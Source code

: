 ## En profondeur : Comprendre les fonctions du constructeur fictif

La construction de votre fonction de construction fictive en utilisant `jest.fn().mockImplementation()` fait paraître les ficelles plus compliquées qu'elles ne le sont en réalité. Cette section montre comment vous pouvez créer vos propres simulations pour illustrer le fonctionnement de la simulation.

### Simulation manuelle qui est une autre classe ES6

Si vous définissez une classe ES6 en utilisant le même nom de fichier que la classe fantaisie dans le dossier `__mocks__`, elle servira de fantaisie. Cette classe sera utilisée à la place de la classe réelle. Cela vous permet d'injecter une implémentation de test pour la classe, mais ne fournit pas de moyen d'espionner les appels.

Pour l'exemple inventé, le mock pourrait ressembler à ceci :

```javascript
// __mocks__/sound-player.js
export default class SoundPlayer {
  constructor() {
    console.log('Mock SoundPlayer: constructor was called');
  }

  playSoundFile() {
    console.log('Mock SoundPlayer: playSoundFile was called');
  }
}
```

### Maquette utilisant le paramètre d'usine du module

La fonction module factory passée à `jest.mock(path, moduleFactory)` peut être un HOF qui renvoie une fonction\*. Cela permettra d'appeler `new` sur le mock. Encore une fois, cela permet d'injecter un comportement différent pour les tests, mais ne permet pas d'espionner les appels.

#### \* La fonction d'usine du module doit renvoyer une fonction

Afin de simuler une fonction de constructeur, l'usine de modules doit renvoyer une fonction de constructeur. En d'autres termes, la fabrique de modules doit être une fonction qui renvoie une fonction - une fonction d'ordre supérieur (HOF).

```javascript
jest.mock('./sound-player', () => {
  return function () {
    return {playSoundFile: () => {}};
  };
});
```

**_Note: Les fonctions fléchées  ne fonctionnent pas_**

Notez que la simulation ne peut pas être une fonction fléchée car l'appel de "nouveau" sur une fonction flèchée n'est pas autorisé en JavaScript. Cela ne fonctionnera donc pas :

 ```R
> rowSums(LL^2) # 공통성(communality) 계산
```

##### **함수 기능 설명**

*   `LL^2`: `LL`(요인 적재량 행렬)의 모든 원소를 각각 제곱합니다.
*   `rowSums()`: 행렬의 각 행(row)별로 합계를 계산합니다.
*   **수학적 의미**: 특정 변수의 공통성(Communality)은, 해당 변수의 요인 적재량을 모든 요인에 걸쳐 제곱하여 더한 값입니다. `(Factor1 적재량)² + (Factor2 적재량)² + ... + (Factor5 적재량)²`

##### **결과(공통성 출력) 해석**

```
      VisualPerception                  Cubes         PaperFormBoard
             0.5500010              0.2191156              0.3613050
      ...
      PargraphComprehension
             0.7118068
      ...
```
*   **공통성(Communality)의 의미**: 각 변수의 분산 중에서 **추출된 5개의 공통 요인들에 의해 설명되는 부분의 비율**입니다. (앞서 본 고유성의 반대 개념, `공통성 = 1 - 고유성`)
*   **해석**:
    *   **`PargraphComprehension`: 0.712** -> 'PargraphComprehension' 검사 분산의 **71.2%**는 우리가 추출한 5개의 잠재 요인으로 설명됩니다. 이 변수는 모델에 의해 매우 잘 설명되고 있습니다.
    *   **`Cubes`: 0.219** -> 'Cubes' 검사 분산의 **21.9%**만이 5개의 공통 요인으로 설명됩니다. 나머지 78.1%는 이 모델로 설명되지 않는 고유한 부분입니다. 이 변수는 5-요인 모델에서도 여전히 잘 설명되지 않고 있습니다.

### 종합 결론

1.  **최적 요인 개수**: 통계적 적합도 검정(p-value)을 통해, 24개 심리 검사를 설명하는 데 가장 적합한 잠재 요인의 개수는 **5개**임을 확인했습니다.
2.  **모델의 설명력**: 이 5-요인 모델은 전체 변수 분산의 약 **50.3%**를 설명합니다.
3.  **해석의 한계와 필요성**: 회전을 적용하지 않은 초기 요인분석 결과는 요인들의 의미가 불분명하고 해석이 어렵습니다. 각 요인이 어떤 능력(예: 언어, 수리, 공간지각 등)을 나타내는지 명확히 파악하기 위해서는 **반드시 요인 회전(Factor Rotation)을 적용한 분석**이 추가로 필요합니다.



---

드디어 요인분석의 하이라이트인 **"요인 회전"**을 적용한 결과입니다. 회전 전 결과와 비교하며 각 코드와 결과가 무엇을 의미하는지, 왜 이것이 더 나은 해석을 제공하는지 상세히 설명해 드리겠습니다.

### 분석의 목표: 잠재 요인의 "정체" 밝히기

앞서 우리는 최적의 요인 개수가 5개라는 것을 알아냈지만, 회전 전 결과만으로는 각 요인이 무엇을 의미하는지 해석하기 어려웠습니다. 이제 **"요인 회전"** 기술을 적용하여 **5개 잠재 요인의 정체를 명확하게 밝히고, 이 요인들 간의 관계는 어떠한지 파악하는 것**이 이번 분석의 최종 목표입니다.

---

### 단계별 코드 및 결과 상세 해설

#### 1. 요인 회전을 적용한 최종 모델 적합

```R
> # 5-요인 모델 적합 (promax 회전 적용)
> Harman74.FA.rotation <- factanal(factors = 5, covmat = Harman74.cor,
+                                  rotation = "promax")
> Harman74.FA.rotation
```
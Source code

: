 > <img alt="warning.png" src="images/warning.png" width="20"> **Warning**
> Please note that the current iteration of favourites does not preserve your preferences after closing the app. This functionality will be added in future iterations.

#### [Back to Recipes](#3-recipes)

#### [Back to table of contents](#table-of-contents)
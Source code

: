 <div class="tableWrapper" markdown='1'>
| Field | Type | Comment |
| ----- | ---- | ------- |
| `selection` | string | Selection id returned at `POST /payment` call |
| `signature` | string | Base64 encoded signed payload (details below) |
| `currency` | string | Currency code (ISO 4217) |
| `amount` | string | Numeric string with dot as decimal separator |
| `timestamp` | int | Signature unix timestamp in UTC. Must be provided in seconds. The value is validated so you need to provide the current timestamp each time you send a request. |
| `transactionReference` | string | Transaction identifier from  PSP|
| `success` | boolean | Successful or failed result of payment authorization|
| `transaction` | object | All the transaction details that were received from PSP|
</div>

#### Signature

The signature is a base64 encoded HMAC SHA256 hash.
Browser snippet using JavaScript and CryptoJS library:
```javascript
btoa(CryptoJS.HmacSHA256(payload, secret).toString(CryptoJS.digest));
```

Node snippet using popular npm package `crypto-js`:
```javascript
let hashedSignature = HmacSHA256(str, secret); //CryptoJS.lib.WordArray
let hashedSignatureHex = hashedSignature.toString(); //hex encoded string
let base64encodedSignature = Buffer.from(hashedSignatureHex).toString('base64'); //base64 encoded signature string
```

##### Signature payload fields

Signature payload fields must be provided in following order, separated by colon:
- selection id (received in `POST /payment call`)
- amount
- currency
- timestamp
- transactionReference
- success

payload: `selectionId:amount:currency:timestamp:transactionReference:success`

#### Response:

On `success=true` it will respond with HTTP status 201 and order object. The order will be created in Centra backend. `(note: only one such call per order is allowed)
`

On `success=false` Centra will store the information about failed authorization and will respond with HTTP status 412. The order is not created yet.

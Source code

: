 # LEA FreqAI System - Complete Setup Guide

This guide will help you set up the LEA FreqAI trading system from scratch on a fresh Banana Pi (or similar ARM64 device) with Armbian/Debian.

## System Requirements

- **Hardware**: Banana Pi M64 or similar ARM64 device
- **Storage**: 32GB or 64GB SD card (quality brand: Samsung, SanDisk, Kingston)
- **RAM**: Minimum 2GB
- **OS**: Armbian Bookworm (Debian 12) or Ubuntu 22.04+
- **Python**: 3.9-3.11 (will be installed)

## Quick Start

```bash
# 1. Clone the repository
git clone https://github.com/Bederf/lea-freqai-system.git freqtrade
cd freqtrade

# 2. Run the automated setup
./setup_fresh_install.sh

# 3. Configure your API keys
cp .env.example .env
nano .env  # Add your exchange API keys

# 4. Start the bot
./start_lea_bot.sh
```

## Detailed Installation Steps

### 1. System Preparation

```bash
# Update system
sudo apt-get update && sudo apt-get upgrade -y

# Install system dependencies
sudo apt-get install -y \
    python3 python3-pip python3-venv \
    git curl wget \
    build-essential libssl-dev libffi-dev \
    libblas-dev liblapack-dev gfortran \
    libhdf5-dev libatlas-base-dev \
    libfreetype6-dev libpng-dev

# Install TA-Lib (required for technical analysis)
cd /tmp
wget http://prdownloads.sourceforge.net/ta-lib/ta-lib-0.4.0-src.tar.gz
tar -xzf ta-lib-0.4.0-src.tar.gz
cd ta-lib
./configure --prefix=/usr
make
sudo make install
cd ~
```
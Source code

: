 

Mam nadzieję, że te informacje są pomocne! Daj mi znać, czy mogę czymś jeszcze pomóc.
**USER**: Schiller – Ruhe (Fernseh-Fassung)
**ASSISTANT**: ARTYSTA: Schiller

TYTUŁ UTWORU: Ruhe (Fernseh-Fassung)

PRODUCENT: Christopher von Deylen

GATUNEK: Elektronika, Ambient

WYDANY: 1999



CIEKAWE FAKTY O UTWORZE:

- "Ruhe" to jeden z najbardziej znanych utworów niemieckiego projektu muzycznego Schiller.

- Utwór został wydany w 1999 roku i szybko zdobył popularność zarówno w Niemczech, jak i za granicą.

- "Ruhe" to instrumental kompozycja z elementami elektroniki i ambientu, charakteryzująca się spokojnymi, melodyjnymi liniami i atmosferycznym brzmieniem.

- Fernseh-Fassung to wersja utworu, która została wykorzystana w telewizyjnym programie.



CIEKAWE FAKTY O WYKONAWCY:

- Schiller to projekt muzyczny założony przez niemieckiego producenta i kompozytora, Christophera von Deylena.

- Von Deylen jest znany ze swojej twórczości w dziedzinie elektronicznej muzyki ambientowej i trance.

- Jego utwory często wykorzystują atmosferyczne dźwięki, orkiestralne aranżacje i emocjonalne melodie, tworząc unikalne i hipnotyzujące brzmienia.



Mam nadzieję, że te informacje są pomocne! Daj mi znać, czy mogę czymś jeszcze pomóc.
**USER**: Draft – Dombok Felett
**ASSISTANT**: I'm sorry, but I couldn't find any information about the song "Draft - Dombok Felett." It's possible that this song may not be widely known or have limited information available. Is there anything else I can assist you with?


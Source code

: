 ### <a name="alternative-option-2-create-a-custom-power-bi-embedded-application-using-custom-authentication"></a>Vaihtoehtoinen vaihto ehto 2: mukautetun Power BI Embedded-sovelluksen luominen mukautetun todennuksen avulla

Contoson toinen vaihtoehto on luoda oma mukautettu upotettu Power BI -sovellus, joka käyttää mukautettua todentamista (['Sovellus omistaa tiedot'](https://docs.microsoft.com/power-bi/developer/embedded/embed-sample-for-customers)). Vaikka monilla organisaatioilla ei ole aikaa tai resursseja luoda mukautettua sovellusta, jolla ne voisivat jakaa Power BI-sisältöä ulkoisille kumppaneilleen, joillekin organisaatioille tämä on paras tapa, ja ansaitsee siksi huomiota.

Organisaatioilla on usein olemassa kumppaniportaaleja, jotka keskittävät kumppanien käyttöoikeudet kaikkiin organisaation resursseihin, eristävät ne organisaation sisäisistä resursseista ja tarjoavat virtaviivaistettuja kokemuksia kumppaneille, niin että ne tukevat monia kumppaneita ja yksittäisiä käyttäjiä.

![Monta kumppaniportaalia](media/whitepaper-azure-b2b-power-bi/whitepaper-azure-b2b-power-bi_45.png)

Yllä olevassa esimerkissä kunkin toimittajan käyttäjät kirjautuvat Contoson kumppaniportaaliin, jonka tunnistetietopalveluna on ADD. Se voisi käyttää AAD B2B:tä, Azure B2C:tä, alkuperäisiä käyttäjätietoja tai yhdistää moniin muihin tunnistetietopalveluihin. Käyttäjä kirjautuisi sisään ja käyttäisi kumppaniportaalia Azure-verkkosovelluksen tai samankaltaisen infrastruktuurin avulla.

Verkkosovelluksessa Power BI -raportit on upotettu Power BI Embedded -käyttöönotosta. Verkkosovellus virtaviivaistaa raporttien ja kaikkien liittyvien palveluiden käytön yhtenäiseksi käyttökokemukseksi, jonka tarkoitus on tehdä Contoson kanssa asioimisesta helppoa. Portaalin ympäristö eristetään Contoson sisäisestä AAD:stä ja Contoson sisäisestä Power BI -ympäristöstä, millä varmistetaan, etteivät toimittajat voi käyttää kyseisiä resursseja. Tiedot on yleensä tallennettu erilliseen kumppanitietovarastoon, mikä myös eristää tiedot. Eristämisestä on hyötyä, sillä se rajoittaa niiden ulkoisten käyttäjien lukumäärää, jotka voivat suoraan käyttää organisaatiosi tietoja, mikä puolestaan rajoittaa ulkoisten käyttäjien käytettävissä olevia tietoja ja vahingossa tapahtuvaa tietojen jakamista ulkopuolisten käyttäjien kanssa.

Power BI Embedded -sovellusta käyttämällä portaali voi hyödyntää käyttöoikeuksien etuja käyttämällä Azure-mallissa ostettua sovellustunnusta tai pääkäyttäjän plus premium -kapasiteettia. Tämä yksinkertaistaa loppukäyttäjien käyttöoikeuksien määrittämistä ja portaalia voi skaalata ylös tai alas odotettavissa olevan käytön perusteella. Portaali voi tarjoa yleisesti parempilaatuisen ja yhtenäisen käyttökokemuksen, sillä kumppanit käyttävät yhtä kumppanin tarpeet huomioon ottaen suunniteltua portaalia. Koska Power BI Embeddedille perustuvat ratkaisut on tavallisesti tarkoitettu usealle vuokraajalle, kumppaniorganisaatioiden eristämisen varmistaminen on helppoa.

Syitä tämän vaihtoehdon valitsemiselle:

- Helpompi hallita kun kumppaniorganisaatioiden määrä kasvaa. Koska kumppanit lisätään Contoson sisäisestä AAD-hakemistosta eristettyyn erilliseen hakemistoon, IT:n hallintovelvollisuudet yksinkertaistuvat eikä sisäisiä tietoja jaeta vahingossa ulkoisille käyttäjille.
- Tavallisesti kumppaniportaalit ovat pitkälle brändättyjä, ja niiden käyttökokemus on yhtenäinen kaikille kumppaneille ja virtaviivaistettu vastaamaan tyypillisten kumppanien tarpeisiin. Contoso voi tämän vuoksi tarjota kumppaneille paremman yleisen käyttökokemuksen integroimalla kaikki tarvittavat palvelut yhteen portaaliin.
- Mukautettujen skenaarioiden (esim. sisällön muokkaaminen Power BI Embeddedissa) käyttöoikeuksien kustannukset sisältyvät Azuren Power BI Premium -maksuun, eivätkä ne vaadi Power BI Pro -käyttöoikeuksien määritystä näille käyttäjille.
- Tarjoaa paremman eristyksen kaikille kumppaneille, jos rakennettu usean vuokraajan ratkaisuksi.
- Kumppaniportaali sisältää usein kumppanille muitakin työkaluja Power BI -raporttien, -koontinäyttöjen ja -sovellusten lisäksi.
########
■ Your task
If a line in the material contains "freqtrade", show it.

■ Task output
git clone https://github.com/Bederf/lea-freqai-system.git freqtrade
cd freqtrade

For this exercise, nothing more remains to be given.